If you’ve not noticed the somewhat aggressive and abrupt change to the seasons, you’ve either been locked in a box somewhere or the prevailing political conditions mean your mind has effectively been lost there! We seemed to fast forward through Autumn and our vehicles are trying to acclimatise themselves. They’re ‘learning’ that winter is here by monitoring the environment and adapting the engine combustion process to remain as efficient as possible as ‘Jack Frost’ gulps down our fuel and other systems on board work that bit harder to keep his chilling influence at bay. ESC lights are bursting into colourful life like fireworks on the dashboard as drivers fail to adapt to lower cornering limits, along with Traction Control LEDs and ABS modulators all working overtime as drivers attempt summer pull-aways, or leave their braking as a bit of an afterthought – aren’t these things autonomous yet? Times may be changing, but not nearly as fast as the seasons that both the driver and the car need to get a grip of.

I See Darkness

This brings me neatly along to the annual discussion point: do we need winter tyres? Most won’t bother troubling the grey matter over the question, that’s until they find themselves crying into their steering wheel the first time they get stuck in a dusting of the white stuff. The main barrier will always be the cost. They are not the cheapest of things to buy, and then you have to pay to put them on, then take them off and store them when the seasons change. In much of Europe it’s a mandatory event, so you don’t have to think about it, you just do it, and prices are that much cheaper as a consequence and the effort involved inconsequential.

Pounding & Compounding

Winter tyres are made of very different compounds, warming up faster and becoming flexible and sticky with very aggressive tread patterns designed to work better in low temperatures and on reduced grip surfaces. A normal or ‘summer’ tyre is designed to work in warm temperatures, and the compounds mean they don’t get too hot, but are grippiest when the ambient temperature is warm. In winter, they struggle to get warm enough, and this is why it’s very difficult to develop a tyre that can cope with the whole range of temperatures all year round. Winter tyres are flexible, able to move about, and their physical make up allows high levels of wet grip, cold grip and of course, increased traction in the snow. It’s one of the ‘dark arts’ controlled by clever people in locked white rooms wearing white overalls and messing with industrial sized chemistry sets and materials that we simply won’t understand!

All White on the Night

With 5mm of snow in the UK, the country’s roads grind to a standstill because people are total hapless when it comes to winter driving. Throw ice and freezing rain into the mix and disaster reigns. I spend a ridiculous amount of time growling behind the wheel when I’m capable of making perfectly reasonable progress in the conditions, but I’m stuck behind the majority that can’t. The humble winter tyre is, in my opinion, one of the greatest assets you can invest in, not just for safety, but because you will be able to drive reasonably easily from a wintery ‘A’ to a snowy ‘B’. OK, I know we don’t get temperatures or snowfalls like they do in mainland Europe, but we do get low temperatures and (currently) ridiculous amounts of rain which, when combined with low temperatures, can cause massive issues and the normal tyres you have simply struggle to cope. I admit it, I was massively sceptical years ago until I tried them. Now it’s an automatic season choice. A front wheel drive car with winter tyres on can perform better than a 4WD car on summer tyres, a 4WD car with winter tyres on is a fantastic combination – and for all of those people out there with RWD cars who, at the first dusting of snow or ice, peer through their curtains, decide that it’s not worth the risk and crawl back to their pit, you’ll find you can actually move your vehicle about.

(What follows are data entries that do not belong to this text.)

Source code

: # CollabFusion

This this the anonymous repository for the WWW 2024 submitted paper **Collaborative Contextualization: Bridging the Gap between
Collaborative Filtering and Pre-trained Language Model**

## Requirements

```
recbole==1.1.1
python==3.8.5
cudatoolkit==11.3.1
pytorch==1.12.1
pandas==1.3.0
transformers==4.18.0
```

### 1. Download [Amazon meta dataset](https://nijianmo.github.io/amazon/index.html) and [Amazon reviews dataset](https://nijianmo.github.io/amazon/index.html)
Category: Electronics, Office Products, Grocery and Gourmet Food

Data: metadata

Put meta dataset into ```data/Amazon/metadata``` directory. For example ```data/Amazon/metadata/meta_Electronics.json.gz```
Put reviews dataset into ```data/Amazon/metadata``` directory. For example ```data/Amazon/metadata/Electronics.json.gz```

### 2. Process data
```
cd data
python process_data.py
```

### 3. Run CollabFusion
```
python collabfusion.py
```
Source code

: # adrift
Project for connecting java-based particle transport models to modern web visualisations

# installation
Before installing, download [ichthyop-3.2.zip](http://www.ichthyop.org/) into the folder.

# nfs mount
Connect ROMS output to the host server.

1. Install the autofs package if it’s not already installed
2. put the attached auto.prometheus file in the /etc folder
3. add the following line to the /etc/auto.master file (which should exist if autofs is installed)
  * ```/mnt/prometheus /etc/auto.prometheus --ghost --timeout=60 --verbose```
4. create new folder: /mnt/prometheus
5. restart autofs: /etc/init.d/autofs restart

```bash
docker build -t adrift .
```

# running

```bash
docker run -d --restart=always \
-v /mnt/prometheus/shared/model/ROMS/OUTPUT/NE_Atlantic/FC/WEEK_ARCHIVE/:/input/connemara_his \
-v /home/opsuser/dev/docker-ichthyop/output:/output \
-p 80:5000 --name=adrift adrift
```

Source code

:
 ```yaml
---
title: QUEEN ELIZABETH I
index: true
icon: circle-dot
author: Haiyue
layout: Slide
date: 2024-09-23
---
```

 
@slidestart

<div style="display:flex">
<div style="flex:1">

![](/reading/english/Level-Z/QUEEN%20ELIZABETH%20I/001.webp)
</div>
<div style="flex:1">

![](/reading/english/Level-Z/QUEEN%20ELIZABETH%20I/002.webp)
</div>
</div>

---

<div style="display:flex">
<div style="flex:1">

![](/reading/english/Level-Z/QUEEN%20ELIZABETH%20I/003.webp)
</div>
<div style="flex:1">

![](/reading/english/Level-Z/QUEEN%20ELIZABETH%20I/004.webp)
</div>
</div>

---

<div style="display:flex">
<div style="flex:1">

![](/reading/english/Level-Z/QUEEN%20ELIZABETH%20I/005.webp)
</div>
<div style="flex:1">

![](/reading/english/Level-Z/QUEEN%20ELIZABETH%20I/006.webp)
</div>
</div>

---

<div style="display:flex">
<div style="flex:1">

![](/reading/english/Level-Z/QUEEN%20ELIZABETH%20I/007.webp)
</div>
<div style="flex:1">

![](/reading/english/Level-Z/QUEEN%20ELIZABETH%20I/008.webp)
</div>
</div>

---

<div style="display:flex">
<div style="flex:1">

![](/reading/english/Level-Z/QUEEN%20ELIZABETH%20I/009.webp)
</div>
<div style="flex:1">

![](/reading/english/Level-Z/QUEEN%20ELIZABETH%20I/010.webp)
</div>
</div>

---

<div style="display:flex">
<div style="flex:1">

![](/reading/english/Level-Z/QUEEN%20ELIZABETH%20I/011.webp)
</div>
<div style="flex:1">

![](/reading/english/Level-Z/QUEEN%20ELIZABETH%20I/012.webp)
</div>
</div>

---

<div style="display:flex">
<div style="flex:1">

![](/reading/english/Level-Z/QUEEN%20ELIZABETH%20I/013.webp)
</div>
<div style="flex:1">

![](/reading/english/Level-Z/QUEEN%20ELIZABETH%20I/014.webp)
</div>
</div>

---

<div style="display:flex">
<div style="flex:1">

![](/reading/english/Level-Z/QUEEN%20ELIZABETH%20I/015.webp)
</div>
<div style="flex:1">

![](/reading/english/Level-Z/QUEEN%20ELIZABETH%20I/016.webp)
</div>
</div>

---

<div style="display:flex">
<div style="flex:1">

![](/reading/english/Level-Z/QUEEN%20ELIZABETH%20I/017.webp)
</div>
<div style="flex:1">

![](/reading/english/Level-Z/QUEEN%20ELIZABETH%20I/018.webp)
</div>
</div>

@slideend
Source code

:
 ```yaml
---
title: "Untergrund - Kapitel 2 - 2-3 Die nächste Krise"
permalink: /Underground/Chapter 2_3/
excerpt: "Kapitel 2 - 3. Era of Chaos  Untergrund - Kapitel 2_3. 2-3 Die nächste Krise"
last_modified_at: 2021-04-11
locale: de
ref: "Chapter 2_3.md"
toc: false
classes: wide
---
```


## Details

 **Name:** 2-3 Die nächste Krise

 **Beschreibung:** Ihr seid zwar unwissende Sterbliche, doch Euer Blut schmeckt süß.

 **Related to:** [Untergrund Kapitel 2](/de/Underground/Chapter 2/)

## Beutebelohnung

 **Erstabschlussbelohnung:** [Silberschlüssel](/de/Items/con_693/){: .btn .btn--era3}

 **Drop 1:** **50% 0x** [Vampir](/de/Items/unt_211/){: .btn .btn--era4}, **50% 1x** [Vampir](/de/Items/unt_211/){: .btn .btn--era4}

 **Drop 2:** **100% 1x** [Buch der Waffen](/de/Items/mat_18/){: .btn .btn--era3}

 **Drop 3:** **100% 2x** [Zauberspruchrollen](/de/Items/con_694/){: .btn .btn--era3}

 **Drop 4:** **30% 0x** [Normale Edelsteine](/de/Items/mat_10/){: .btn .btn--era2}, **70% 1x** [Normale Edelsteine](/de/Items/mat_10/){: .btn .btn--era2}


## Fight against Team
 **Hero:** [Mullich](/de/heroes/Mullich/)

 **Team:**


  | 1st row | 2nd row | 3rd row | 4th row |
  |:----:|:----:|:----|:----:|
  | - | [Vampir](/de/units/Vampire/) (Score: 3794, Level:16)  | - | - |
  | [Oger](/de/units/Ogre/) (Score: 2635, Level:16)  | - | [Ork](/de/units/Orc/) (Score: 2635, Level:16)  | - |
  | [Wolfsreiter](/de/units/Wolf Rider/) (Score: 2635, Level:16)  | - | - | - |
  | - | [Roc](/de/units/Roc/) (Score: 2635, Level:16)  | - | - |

Bright Lights But No Surprises

If you do one thing this year with your students as we get deeper into the winter, discuss this option with them. Don’t dismiss the winter tyre as a waste of time as the benefits far outweigh the costs. Budget for them over the year, and don’t forget your summer tyres will last that much longer. You’ll avoid hving to cancelling lessons, your pupils can learn and gain skilled confidence, and everyone’s safer too. As far as new technology goes, they aren’t the glitzy, flashing light, touch screen image of modernity the way it often is in order to sell it to us. However, winter tyres actually represent real progress in design, technology, driver comfort, safety and motoring progress, and all achieved without the gimmicks. So, get a grip and let the season of good will and sense treat you.